((

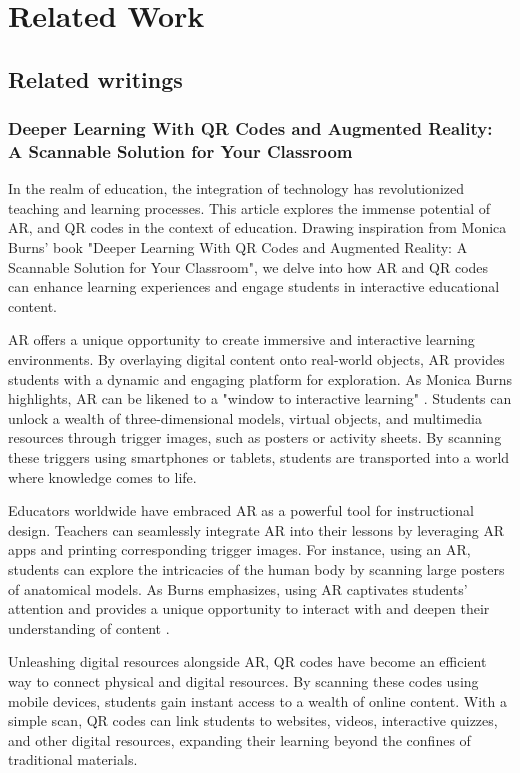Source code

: \chapter{Related Work}\label{cap:relatedwork}
\section{Related writings}
\subsection*{Deeper Learning With QR Codes and Augmented Reality: A Scannable Solution for Your Classroom}

In the realm of education, the integration of technology has revolutionized teaching and learning processes. This article explores the immense potential of \ac{AR}, and \ac{QR} codes in the context of education. Drawing inspiration from Monica Burns' book "Deeper Learning With QR Codes and Augmented Reality: A Scannable Solution for Your Classroom", we delve into how \ac{AR} and \ac{QR} codes can enhance learning experiences and engage students in interactive educational content.

\ac{AR} offers a unique opportunity to create immersive and interactive learning environments. By overlaying digital content onto real-world objects, \ac{AR} provides students with a dynamic and engaging platform for exploration. As Monica Burns highlights, \ac{AR} can be likened to a "window to interactive learning" \cite{Burns2016}. Students can unlock a wealth of three-dimensional models, virtual objects, and multimedia resources through trigger images, such as posters or activity sheets. By scanning these triggers using smartphones or tablets, students are transported into a world where knowledge comes to life.

Educators worldwide have embraced \ac{AR} as a powerful tool for instructional design. Teachers can seamlessly integrate \ac{AR} into their lessons by leveraging \ac{AR} apps and printing corresponding trigger images. For instance, using an \acf{AR}, students can explore the intricacies of the human body by scanning large posters of anatomical models. As Burns emphasizes, using \ac{AR} captivates students' attention and provides a unique opportunity to interact with and deepen their understanding of content \cite{Burns2016}.

Unleashing digital resources alongside \ac{AR}, \ac{QR} codes have become an efficient way to connect physical and digital resources. By scanning these codes using mobile devices, students gain instant access to a wealth of online content. With a simple scan, \ac{QR} codes can link students to websites, videos, interactive quizzes, and other digital resources, expanding their learning beyond the confines of traditional materials.


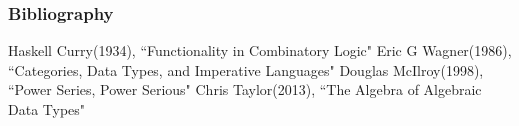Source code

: \documentclass{beamer}
\begin{document}
\frame
{
  \frametitle{Bibliography}
  Haskell Curry(1934), ``Functionality in Combinatory Logic"\newline\newline
  Eric G Wagner(1986), ``Categories, Data Types, and Imperative Languages"\newline\newline
  Douglas McIlroy(1998), ``Power Series, Power Serious"\newline\newline
  Chris Taylor(2013), ``The Algebra of Algebraic Data Types"
}
\end{document}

))

### WHAT THE TASK ASKS
Reproduce each entry above word for word. Pictures are not part of the copy.

### TASK ANSWER
Source code

: \chapter{Related Work}\label{cap:relatedwork}
\section{Related writings}
\subsection*{Deeper Learning With QR Codes and Augmented Reality: A Scannable Solution for Your Classroom}

In the realm of education, the integration of technology has revolutionized teaching and learning processes. This article explores the immense potential of \ac{AR}, and \ac{QR} codes in the context of education. Drawing inspiration from Monica Burns' book "Deeper Learning With QR Codes and Augmented Reality: A Scannable Solution for Your Classroom", we delve into how \ac{AR} and \ac{QR} codes can enhance learning experiences and engage students in interactive educational content.

\ac{AR} offers a unique opportunity to create immersive and interactive learning environments. By overlaying digital content onto real-world objects, \ac{AR} provides students with a dynamic and engaging platform for exploration. As Monica Burns highlights, \ac{AR} can be likened to a "window to interactive learning" \cite{Burns2016}. Students can unlock a wealth of three-dimensional models, virtual objects, and multimedia resources through trigger images, such as posters or activity sheets. By scanning these triggers using smartphones or tablets, students are transported into a world where knowledge comes to life.

Educators worldwide have embraced \ac{AR} as a powerful tool for instructional design. Teachers can seamlessly integrate \ac{AR} into their lessons by leveraging \ac{AR} apps and printing corresponding trigger images. For instance, using an \acf{AR}, students can explore the intricacies of the human body by scanning large posters of anatomical models. As Burns emphasizes, using \ac{AR} captivates students' attention and provides a unique opportunity to interact with and deepen their understanding of content \cite{Burns2016}.

Unleashing digital resources alongside \ac{AR}, \ac{QR} codes have become an efficient way to connect physical and digital resources. By scanning these codes using mobile devices, students gain instant access to a wealth of online content. With a simple scan, \ac{QR} codes can link students to websites, videos, interactive quizzes, and other digital resources, expanding their learning beyond the confines of traditional materials.


Source code

: \documentclass{beamer}
\begin{document}
\frame
{
  \frametitle{Bibliography}
  Haskell Curry(1934), ``Functionality in Combinatory Logic"\newline\newline
  Eric G Wagner(1986), ``Categories, Data Types, and Imperative Languages"\newline\newline
  Douglas McIlroy(1998), ``Power Series, Power Serious"\newline\newline
  Chris Taylor(2013), ``The Algebra of Algebraic Data Types"
}
\end{document}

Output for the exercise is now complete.